Em primeiro lugar está o erro de vaidade com que você confundiu a função de orientador com a de tiranete e chefe político de comarca. Por onde se prova que você é um brasileiro… [...] Eu fui dos que mais custaram a se convencer de que você, mal vindo da Europa, se meteu no Modernismo brasileiro por interesse pessoal e não pelo desejo de ser útil. 

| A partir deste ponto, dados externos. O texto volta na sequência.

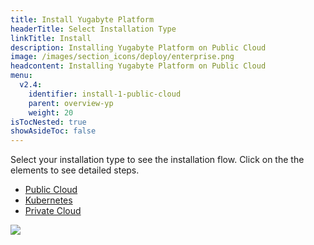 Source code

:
 ```yaml
---
title: Install Yugabyte Platform
headerTitle: Select Installation Type
linkTitle: Install
description: Installing Yugabyte Platform on Public Cloud
image: /images/section_icons/deploy/enterprise.png
headcontent: Installing Yugabyte Platform on Public Cloud
menu:
  v2.4:
    identifier: install-1-public-cloud
    parent: overview-yp
    weight: 20
isTocNested: true
showAsideToc: false
---
```


Select your installation type to see the installation flow. Click on the the elements to see detailed steps.

<ul class="nav nav-tabs-alt nav-tabs-yb">
  <li >
    <a href="/latest/yugabyte-platform/overview/install/public-cloud" class="nav-link active">
      <i class="fas fa-cloud"></i>
      Public Cloud
    </a>
  </li>

  <li>
    <a href="/latest/yugabyte-platform/overview/install/kubernetes" class="nav-link">
      <i class="fas fa-cubes" aria-hidden="true"></i>
      Kubernetes
    </a>
  </li>

  <li >
    <a href="/latest/yugabyte-platform/overview/install/private-cloud" class="nav-link">
      <i class="fas fa-unlink"></i>
      Private Cloud
    </a>
  </li>
</ul>

<img src="/images/ee/flowchart/yb-install-public-cloud.png" usemap="#image-map">

<map name="image-map">
    <area target="_blank" alt="Install Yugabyte Platform" title="Install Yugabyte Platform" href="/latest/yugabyte-platform/install-yugabyte-platform/" coords="397,199,371,90,450,48,523,90,518,174,518,175,453,214,453,213" shape="poly">
    <area target="_blank" alt="AWS prep environment" title="AWS prep environment" href="/latest/yugabyte-platform/install-yugabyte-platform/prepare-environment/aws/" coords="166,404,296,480" shape="rect">
    <area target="_blank" alt="GCP prep environment" title="GCP prep environment" href="/latest/yugabyte-platform/install-yugabyte-platform/prepare-environment/gcp/" coords="378,404,521,480" shape="rect">
    <area target="_blank" alt="Azure prep environment" title="Azure prep environment" href="/latest/yugabyte-platform/install-yugabyte-platform/prepare-environment/" coords="590,404,746,480" shape="rect">
    <area target="_blank" alt="Pre reqs platform" title="Pre reqs platform" href="/latest/yugabyte-platform/install-yugabyte-platform/prerequisites/" coords="324,558,574,711" shape="rect">
    <area target="_blank" alt="Online installation" title="Online installation" href="/latest/yugabyte-platform/install-yugabyte-platform/install-software/default/" coords="236,1054,394,1112" shape="rect">
    <area target="_blank" alt="Airgapped installation" title="Airgapped installation" href="/latest/yugabyte-platform/install-yugabyte-platform/install-software/airgapped/" coords="502,1053,666,1114" shape="rect">
</map>


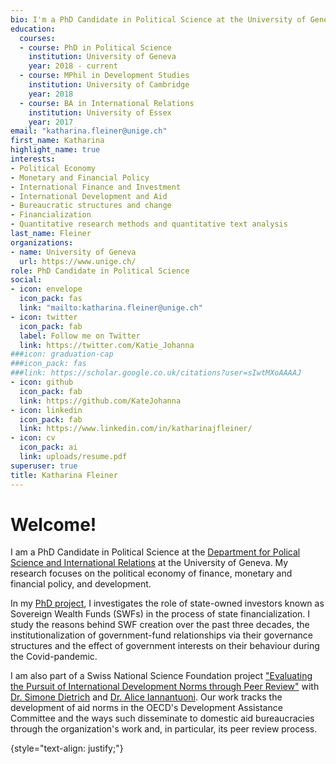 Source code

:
 ```yaml
---
bio: I'm a PhD Candidate in Political Science at the University of Geneva. My fields of research are the political economy of finance and development. 
education:
  courses:
  - course: PhD in Political Science
    institution: University of Geneva
    year: 2018 - current
  - course: MPhil in Development Studies
    institution: University of Cambridge
    year: 2018
  - course: BA in International Relations
    institution: University of Essex
    year: 2017
email: "katharina.fleiner@unige.ch"
first_name: Katharina
highlight_name: true
interests:
- Political Economy
- Monetary and Financial Policy
- International Finance and Investment
- International Development and Aid
- Bureaucratic structures and change
- Financialization
- Quantitative research methods and quantitative text analysis
last_name: Fleiner
organizations:
- name: University of Geneva
  url: https://www.unige.ch/
role: PhD Candidate in Political Science
social:
- icon: envelope
  icon_pack: fas
  link: "mailto:katharina.fleiner@unige.ch"
- icon: twitter
  icon_pack: fab
  label: Follow me on Twitter
  link: https://twitter.com/Katie_Johanna
###icon: graduation-cap
###icon_pack: fas
###link: https://scholar.google.co.uk/citations?user=sIwtMXoAAAAJ
- icon: github
  icon_pack: fab
  link: https://github.com/KateJohanna
- icon: linkedin
  icon_pack: fab
  link: https://www.linkedin.com/in/katharinajfleiner/
- icon: cv
  icon_pack: ai
  link: uploads/resume.pdf
superuser: true
title: Katharina Fleiner
---
```


# Welcome!

I am a PhD Candidate in Political Science at the [Department for Polical Science and International Relations](https://www.unige.ch/sciences-societe/speri/) at the University of Geneva. My research focuses on the political economy of finance, monetary and financial policy, and development. 

In my [PhD project](https://www.unige.ch/sciences-societe/speri/recherche/theses-de-doctorat/?theseID=1228&d=MTIz&m=dW5kZWZpbmVk&i=MTExLDQxNCwxMTcsNDAx&a=QUxM&s=dW5kZWZpbmVk), I investigates the role of state-owned investors known as Sovereign Wealth Funds (SWFs) in the process of state financialization. I study the reasons behind SWF creation over the past three decades, the institutionalization of government-fund relationships via their governance structures and the effect of government interests on their behaviour during the Covid-pandemic. 

I am also part of a Swiss National Science Foundation project ["Evaluating the Pursuit of International Development Norms through Peer Review"](https://www.unige.ch/sciences-societe/speri/recherche/projets/?elemvalID=1078&d=MTIz&m=dW5kZWZpbmVk&i=NDE0LDExMSwxMTc=&a=QUxM&s=dW5kZWZpbmVk) with [Dr. Simone Dietrich](https://simone-dietrich.com/) and [Dr. Alice Iannantuoni](https://www.aliceiannantuoni.com/). Our work tracks the development of aid norms in the OECD's Development Assistance Committee and the ways such disseminate to domestic aid bureaucracies through the organization's work and, in particular, its peer review process. 


{style="text-align: justify;"}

[...] Porém você falha como orientador porque em vez daquele que imagináramos no começo, sujeito de ideias largas, observando a época e condescendendo com o Modernismo tal como ela e ele são, espécie de Gourmont do Brasil, você pela preocupação excessiva de si mesmo, pela estreiteza crítica a que essa preocupação o levou, está hoje sobrando em nosso despeito apenas como dogmático irritante, passador de pitos inda por cima indiscretos, e um modernista adaptado ao Modernismo apenas pelo desejo de chefiar alguma coisa. 

[...] Falhando consideravelmente no próprio destino por se acreditar uma coisa quando é outra, desequilíbrio que há de amargar você me parece que irremediavelmente, inda falha como figura orientadora e representativa do Modernismo brasileiro. Não é representativo duma orientação tão variada e dispersa (além da impossibilidade natural dum homem só representar um complexo que reúne até coisas opostas) porque nem mesmo o brasileirismo, nosso mais aparente traço comum, você representa. Porque não sintetiza ou analisa ou procura discriminar os caracteres específicos do brasileiro e do Brasil, em vez cria e prega no seu idealismo incurável um brasileiro com Errata no rabo, talvez mais bonito não discuto, mais ideal porém, integrado no Cosmos e vivendo em perpétua Alegria. Quer impor a uma raça existente uma psicologia nova como se fosse possível a um homem criar ou apenas modificar com ideias a essência da psicologia dum povo mesmo inda em formação ver o da gente. 

[...] E é por causa desse narcisismo enrabichado que o Espírito Moderno com que assustou as parerús acadêmicas em vez de ser, como devia pelo título e pela função, uma demonstração sintética das tendências mais gerais do espírito moderno que não pertence a você porém ao mundo, é trabalho dogmático, pregação de teorias pessoais que só tiveram eco fraco na obra de dois outros. 

[...] E essa imposição de personalidade, essa indiscrição arrogante de si mesmo que faz você ficar pesando sobre a gente, acabou toda a função orientadora que poderia ter. Quis ser o marechal da mocidade brasileira porém ficou no coronel (por onde se prova que você é bem brasileiro…): nos deu a moeda papel que tinha, notoriedade e nome, não nos enriqueceu com a moeda ouro duma inteligência clarividente e dum saber de verdade. 

[...] Você não soube compreender qual a essência do caráter votivo da mocidade. [...] À mocidade que, depois de buscada por você, principiou se aproximando e se entregando, você não soube ceder ante a impaciência que ela tem de viver sozinha e de inventar por si. [...] E não soube dar tempo ao tempo, deixar que errassem para aprenderem por si que é de deveras o único jeito de aprender. E quando transigiu apreciando ou louvando obras e gestos alheios não soube transigir aceitando outras tendências e outras maneiras de ser também fecundas e diferentes das suas porém tudo desvirtuava, tudo torcia para que se encaixassem dentro das teorias de você. 

[...] O Modernismo tem dado muitos blefes como todas as escolas e orientações. Ninguém pode culpar a uma destas os tubarões que vão de arrasto na esteira do navio. Esta imagem não se dirige pro seu caso porém você se tornou o maior blefe do Modernismo em vez de pro público, o foi para nós mesmos, espécie de bala saída pela culatra e atingindo o atirador em vez da caça. Produziu uma arranhadurinha: desilusão.

[...] O Modernismo não carece de prestígios tradicionais para viver, já se impôs e se alimenta das roças que plantou. É tempo de você, abandonando o sonho de marechalatos impossíveis, trabalhar naquela obra-de-arte de que certos passos relumeantes dos seus últimos livros nos deixaram a saudade antecipada.


Mário de Andrade

 

REFERÊNCIAS

Carta de Graça Aranha à Academia Brasileira de Letras. Rio de Janeiro, 18 de outubro de 1924. In: MONTELLO, Josué (org.). O Modernismo na Academia: testemunhos e documentos.  Rio de Janeiro: Academia Brasileira de Letras, 1994, pp. 135-136.

Carta de Mário de Andrade a Graça Aranha. A Manhã, Rio de Janeiro, 12 de janeiro de 1926.